#### [Records supplied]
────────
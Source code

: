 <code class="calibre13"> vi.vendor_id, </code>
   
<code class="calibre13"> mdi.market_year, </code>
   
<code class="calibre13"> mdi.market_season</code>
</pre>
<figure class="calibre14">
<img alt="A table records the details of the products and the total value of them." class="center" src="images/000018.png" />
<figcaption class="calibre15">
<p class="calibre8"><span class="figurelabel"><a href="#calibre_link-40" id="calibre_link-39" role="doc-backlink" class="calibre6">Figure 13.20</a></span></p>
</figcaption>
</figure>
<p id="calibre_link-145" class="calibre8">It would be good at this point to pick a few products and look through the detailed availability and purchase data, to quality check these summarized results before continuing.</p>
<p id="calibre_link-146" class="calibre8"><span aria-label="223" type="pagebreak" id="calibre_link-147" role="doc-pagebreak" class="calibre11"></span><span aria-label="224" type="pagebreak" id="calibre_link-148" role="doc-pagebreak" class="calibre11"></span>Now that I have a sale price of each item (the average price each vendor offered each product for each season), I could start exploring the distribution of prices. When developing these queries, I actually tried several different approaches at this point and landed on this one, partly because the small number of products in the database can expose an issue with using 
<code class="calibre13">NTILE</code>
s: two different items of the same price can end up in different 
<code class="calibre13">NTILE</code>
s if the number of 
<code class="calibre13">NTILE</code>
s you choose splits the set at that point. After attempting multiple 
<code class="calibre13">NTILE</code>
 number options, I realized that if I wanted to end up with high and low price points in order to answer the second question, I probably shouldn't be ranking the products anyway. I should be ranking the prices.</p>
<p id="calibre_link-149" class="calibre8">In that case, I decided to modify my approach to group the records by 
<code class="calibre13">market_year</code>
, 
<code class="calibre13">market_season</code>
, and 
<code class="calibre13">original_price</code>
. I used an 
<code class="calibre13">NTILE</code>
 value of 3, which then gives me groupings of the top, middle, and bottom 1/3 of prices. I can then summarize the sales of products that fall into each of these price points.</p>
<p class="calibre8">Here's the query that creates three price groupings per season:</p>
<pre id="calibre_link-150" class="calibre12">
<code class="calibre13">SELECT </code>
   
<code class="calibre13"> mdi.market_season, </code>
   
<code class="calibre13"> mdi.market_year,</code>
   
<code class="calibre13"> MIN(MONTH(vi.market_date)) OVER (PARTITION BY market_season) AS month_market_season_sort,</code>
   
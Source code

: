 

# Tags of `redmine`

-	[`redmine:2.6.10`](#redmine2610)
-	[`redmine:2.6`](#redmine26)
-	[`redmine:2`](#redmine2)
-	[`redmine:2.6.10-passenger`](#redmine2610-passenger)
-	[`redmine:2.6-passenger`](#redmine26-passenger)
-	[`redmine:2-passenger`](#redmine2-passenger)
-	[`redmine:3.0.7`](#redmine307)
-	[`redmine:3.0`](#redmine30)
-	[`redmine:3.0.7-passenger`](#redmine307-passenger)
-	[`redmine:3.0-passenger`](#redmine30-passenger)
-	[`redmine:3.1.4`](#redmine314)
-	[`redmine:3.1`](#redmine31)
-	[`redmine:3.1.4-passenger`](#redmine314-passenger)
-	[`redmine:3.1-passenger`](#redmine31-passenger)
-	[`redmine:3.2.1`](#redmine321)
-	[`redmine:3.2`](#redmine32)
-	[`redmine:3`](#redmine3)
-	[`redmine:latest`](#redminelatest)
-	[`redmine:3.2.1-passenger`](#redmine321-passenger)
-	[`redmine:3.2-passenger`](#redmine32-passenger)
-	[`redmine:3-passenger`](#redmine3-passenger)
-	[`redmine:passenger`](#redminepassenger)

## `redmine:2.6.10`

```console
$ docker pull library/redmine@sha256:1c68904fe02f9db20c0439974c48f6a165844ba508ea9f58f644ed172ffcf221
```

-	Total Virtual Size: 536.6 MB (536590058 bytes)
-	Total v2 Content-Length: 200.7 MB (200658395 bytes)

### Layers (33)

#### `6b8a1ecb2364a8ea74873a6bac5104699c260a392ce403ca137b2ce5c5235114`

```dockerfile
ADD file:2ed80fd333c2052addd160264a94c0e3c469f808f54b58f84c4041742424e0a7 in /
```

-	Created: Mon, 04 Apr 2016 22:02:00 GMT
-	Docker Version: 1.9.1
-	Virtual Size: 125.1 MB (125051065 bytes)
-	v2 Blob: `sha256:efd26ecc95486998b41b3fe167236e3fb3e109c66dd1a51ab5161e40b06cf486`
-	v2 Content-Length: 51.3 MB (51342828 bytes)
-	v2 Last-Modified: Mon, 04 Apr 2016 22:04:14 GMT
────────
Extract each line of the listing above, copying it word for word.

#### [Result of this task]
Source code

: <code class="calibre13"> vi.vendor_id, </code>
   
<code class="calibre13"> mdi.market_year, </code>
   
<code class="calibre13"> mdi.market_season</code>
</pre>
<figure class="calibre14">
<img alt="A table records the details of the products and the total value of them." class="center" src="images/000018.png" />
<figcaption class="calibre15">
<p class="calibre8"><span class="figurelabel"><a href="#calibre_link-40" id="calibre_link-39" role="doc-backlink" class="calibre6">Figure 13.20</a></span></p>
</figcaption>
</figure>
<p id="calibre_link-145" class="calibre8">It would be good at this point to pick a few products and look through the detailed availability and purchase data, to quality check these summarized results before continuing.</p>
<p id="calibre_link-146" class="calibre8"><span aria-label="223" type="pagebreak" id="calibre_link-147" role="doc-pagebreak" class="calibre11"></span><span aria-label="224" type="pagebreak" id="calibre_link-148" role="doc-pagebreak" class="calibre11"></span>Now that I have a sale price of each item (the average price each vendor offered each product for each season), I could start exploring the distribution of prices. When developing these queries, I actually tried several different approaches at this point and landed on this one, partly because the small number of products in the database can expose an issue with using 
<code class="calibre13">NTILE</code>
s: two different items of the same price can end up in different 
<code class="calibre13">NTILE</code>
s if the number of 
<code class="calibre13">NTILE</code>
s you choose splits the set at that point. After attempting multiple 
<code class="calibre13">NTILE</code>
 number options, I realized that if I wanted to end up with high and low price points in order to answer the second question, I probably shouldn't be ranking the products anyway. I should be ranking the prices.</p>
<p id="calibre_link-149" class="calibre8">In that case, I decided to modify my approach to group the records by 
<code class="calibre13">market_year</code>
, 
<code class="calibre13">market_season</code>
, and 
<code class="calibre13">original_price</code>
. I used an 
<code class="calibre13">NTILE</code>
 value of 3, which then gives me groupings of the top, middle, and bottom 1/3 of prices. I can then summarize the sales of products that fall into each of these price points.</p>
<p class="calibre8">Here's the query that creates three price groupings per season:</p>
<pre id="calibre_link-150" class="calibre12">
<code class="calibre13">SELECT </code>
   
<code class="calibre13"> mdi.market_season, </code>
   
<code class="calibre13"> mdi.market_year,</code>
   
<code class="calibre13"> MIN(MONTH(vi.market_date)) OVER (PARTITION BY market_season) AS month_market_season_sort,</code>
   
Source code

: 

# Tags of `redmine`

-	[`redmine:2.6.10`](#redmine2610)
-	[`redmine:2.6`](#redmine26)
-	[`redmine:2`](#redmine2)
-	[`redmine:2.6.10-passenger`](#redmine2610-passenger)
-	[`redmine:2.6-passenger`](#redmine26-passenger)
-	[`redmine:2-passenger`](#redmine2-passenger)
-	[`redmine:3.0.7`](#redmine307)
-	[`redmine:3.0`](#redmine30)
-	[`redmine:3.0.7-passenger`](#redmine307-passenger)
-	[`redmine:3.0-passenger`](#redmine30-passenger)
-	[`redmine:3.1.4`](#redmine314)
-	[`redmine:3.1`](#redmine31)
-	[`redmine:3.1.4-passenger`](#redmine314-passenger)
-	[`redmine:3.1-passenger`](#redmine31-passenger)
-	[`redmine:3.2.1`](#redmine321)
-	[`redmine:3.2`](#redmine32)
-	[`redmine:3`](#redmine3)
-	[`redmine:latest`](#redminelatest)
-	[`redmine:3.2.1-passenger`](#redmine321-passenger)
-	[`redmine:3.2-passenger`](#redmine32-passenger)
-	[`redmine:3-passenger`](#redmine3-passenger)
-	[`redmine:passenger`](#redminepassenger)

## `redmine:2.6.10`

```console
$ docker pull library/redmine@sha256:1c68904fe02f9db20c0439974c48f6a165844ba508ea9f58f644ed172ffcf221
```

-	Total Virtual Size: 536.6 MB (536590058 bytes)
-	Total v2 Content-Length: 200.7 MB (200658395 bytes)

### Layers (33)

#### `6b8a1ecb2364a8ea74873a6bac5104699c260a392ce403ca137b2ce5c5235114`

```dockerfile
ADD file:2ed80fd333c2052addd160264a94c0e3c469f808f54b58f84c4041742424e0a7 in /
```

-	Created: Mon, 04 Apr 2016 22:02:00 GMT
-	Docker Version: 1.9.1
-	Virtual Size: 125.1 MB (125051065 bytes)
-	v2 Blob: `sha256:efd26ecc95486998b41b3fe167236e3fb3e109c66dd1a51ab5161e40b06cf486`
-	v2 Content-Length: 51.3 MB (51342828 bytes)
-	v2 Last-Modified: Mon, 04 Apr 2016 22:04:14 GMT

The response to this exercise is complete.